◆ Task item: Report how many lines in the records hold the string "textit"; give the number and nothing else.

◆ Supplied material:
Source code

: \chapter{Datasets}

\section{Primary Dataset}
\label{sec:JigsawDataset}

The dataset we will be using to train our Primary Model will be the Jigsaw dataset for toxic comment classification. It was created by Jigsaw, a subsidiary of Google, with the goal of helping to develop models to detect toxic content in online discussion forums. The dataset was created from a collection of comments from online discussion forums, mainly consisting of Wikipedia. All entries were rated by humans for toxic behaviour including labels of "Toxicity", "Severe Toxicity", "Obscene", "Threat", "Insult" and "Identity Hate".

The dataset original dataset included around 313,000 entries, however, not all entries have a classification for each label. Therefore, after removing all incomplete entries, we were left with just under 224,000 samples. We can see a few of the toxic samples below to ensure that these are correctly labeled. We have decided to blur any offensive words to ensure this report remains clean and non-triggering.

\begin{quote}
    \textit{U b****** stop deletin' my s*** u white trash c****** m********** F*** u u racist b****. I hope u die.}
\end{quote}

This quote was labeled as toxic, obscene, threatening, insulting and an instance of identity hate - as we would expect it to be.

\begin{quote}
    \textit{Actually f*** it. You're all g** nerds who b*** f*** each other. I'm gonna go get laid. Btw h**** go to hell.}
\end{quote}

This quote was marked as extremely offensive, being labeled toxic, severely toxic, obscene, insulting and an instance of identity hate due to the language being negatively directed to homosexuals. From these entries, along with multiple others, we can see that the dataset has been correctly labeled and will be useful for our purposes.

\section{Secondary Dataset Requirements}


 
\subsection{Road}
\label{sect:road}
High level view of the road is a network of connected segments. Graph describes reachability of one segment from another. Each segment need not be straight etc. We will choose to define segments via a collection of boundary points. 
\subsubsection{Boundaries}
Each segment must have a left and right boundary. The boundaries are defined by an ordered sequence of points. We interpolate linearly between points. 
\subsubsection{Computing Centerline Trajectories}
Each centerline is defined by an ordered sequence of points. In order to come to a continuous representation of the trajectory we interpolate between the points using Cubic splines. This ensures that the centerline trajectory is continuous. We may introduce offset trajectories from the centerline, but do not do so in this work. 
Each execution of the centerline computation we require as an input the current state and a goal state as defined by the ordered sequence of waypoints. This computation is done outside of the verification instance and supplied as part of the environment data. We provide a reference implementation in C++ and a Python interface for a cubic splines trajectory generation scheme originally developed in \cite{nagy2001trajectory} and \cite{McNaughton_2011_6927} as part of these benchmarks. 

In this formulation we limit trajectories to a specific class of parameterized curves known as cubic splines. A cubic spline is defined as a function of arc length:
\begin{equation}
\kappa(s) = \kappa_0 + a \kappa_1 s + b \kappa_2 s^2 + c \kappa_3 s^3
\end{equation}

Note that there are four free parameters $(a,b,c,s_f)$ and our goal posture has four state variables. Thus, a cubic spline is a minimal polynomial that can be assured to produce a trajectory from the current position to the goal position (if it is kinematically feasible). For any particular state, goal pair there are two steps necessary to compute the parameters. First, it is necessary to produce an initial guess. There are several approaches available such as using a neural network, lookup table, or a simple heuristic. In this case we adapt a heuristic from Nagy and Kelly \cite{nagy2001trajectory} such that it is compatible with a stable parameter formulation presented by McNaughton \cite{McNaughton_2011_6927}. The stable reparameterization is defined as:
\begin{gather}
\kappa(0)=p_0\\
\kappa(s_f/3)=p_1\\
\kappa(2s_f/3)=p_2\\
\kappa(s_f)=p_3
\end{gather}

◆ Result of the task: 2